Aunque el motor sea el mismo, la diferencia al usar ChatGPT no está tanto en "si responde o no", sino en la entrada y las opciones de funcionalidad que elijas. Hacemos aquí una comparación de funciones de ChatGPT, explicando por separado los tres usos principales: el chat normal, los GPTs y las Instrucciones personalizadas, para que puedas elegir según el escenario.
Chat normal: El más rápido para empezar, pero con contexto "volátil"
El chat normal es la entrada más directa a ChatGPT: hacer preguntas, seguirlas o pedirle que revise un texto es muy sencillo. Es ideal para tareas puntuales, como redactar un texto, organizar ideas principales o reformular un párrafo para que sea más educado.

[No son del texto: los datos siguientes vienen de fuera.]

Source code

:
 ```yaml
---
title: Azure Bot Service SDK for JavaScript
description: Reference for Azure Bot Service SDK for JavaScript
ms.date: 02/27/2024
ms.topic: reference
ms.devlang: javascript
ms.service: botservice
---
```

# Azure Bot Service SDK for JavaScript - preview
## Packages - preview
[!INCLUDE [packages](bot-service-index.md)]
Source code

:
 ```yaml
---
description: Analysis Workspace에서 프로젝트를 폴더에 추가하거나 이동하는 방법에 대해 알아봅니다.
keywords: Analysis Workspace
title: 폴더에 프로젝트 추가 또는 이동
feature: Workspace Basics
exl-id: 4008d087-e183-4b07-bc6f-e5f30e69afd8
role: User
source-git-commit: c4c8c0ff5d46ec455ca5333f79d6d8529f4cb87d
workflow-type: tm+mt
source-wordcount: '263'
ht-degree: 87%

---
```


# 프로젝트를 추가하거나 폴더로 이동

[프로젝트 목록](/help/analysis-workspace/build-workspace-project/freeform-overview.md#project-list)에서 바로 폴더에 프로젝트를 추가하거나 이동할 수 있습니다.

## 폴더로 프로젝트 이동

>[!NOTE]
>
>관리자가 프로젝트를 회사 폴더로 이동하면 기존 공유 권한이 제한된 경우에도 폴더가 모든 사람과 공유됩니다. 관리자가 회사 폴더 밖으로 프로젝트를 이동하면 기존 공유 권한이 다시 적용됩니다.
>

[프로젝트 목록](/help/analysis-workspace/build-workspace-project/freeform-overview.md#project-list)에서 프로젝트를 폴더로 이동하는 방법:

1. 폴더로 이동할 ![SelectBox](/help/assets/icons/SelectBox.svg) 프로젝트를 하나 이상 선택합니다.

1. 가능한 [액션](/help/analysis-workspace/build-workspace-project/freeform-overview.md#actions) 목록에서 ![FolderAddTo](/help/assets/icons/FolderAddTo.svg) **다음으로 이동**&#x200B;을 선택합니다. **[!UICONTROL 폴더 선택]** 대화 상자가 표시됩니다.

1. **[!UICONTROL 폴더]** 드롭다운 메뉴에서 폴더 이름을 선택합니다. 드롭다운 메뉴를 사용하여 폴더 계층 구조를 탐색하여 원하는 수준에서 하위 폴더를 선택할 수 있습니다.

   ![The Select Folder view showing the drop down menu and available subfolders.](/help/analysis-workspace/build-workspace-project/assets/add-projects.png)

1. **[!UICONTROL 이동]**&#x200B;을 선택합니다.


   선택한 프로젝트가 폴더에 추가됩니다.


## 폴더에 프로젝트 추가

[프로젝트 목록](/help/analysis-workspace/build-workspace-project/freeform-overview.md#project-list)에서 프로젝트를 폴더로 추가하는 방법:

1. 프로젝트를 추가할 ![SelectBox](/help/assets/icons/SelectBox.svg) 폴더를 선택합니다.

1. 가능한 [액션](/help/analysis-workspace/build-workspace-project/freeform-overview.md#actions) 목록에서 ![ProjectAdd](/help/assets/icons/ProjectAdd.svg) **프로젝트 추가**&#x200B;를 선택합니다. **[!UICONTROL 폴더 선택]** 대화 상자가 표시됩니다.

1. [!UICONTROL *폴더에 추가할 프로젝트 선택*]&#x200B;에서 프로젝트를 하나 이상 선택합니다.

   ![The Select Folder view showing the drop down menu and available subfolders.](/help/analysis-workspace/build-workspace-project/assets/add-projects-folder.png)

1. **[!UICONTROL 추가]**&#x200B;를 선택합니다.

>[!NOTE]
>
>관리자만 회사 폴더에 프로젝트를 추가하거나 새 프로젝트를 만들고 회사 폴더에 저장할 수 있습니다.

La desventaja de este método es evidente: cuanto más se alarga una conversación sobre un mismo tema, más fácil es que los requisitos se "desvíen", y debes constantemente añadir contexto y restricciones. Al comparar las funciones de ChatGPT, el chat normal se asemeja más a una llave inglesa universal: rápida, pero no especializada.
GPTs: Empaquetan "prompts + flujo" en una herramienta
Los GPTs son más bien como empaquetar un conjunto estable de prompts (instrucciones), formato de salida y pasos de trabajo en una pequeña herramienta; al entrar, actúa según un modo predeterminado. Cuando necesitas una estructura de output fija, como una plantilla para informes diarios, reglas para pulir un currículum o respuestas de servicio al cliente con un tono específico, los GPTs ahorran muchas explicaciones repetitivas en comparación con el chat normal.
En la comparación de funciones de ChatGPT, la ventaja de los GPTs es su "reusabilidad" y "transferibilidad": las mismas reglas se aplican una y otra vez, con menos riesgo de desviarse. Su desventaja es que, si los requisitos cambian con frecuencia, ajustarlos continuamente puede ser menos rápido que simplemente usar un chat normal.